What the task requires: For each line below that holds "gian", return the line as it stands.

Items listed in a dataset:
▼

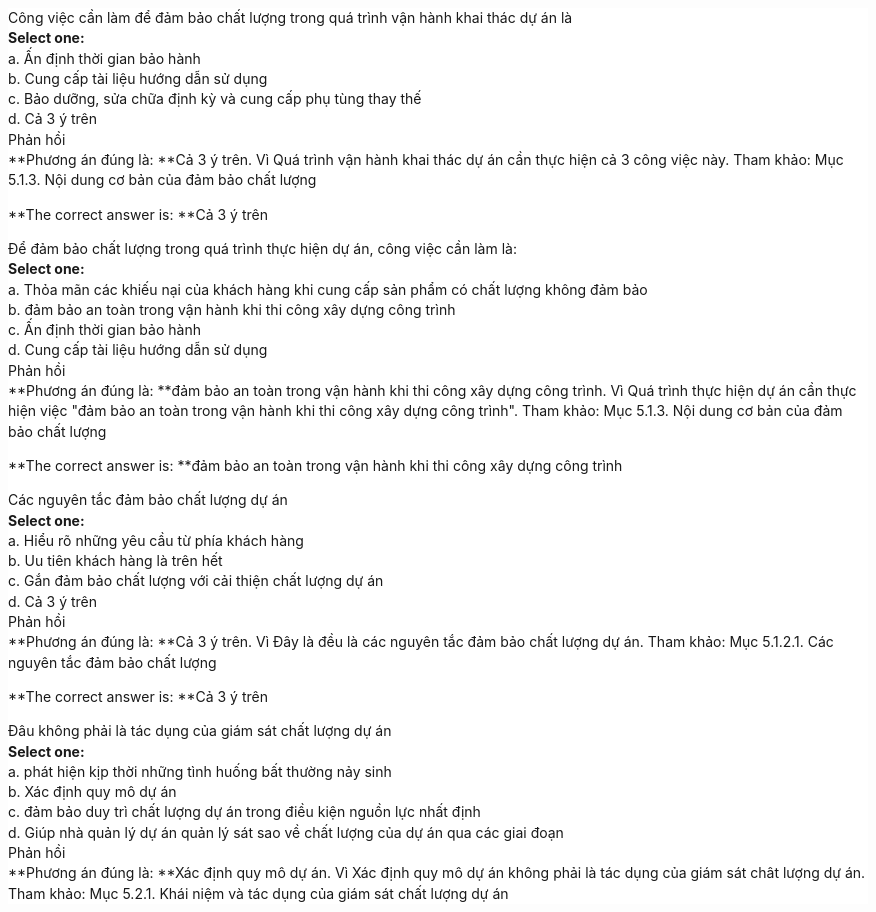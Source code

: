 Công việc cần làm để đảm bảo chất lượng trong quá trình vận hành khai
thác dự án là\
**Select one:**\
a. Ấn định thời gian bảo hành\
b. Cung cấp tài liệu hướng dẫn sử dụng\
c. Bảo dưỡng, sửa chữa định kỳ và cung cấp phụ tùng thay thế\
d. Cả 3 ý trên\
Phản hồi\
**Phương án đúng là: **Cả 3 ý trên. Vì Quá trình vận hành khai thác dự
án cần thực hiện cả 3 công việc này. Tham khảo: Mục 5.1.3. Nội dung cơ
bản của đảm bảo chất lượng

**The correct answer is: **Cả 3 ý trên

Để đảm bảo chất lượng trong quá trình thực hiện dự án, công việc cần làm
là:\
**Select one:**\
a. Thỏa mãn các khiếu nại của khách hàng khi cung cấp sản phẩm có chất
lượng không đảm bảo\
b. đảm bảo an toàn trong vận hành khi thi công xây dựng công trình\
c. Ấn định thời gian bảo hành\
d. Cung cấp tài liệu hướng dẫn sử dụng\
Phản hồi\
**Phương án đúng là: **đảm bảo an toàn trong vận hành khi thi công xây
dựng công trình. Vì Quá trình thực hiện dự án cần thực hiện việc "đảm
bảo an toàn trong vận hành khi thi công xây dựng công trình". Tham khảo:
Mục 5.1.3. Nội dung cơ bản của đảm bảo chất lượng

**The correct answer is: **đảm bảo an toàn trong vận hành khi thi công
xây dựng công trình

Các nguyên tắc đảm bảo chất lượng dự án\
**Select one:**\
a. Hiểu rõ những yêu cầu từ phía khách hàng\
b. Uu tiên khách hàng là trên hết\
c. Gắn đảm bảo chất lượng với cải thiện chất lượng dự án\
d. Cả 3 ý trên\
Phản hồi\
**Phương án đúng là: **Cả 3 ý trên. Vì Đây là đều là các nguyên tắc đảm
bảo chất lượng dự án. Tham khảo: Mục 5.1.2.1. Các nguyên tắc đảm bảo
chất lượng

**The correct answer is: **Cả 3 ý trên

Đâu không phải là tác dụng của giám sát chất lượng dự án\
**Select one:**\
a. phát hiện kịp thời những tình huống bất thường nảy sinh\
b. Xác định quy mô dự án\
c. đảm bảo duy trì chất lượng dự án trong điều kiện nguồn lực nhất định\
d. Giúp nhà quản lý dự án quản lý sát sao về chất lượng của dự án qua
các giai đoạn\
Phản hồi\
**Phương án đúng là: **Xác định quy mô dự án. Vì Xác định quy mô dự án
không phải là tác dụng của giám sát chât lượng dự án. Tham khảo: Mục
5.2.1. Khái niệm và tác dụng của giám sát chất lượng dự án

▲

Task answer:
a. Ấn định thời gian bảo hành\
c. Ấn định thời gian bảo hành\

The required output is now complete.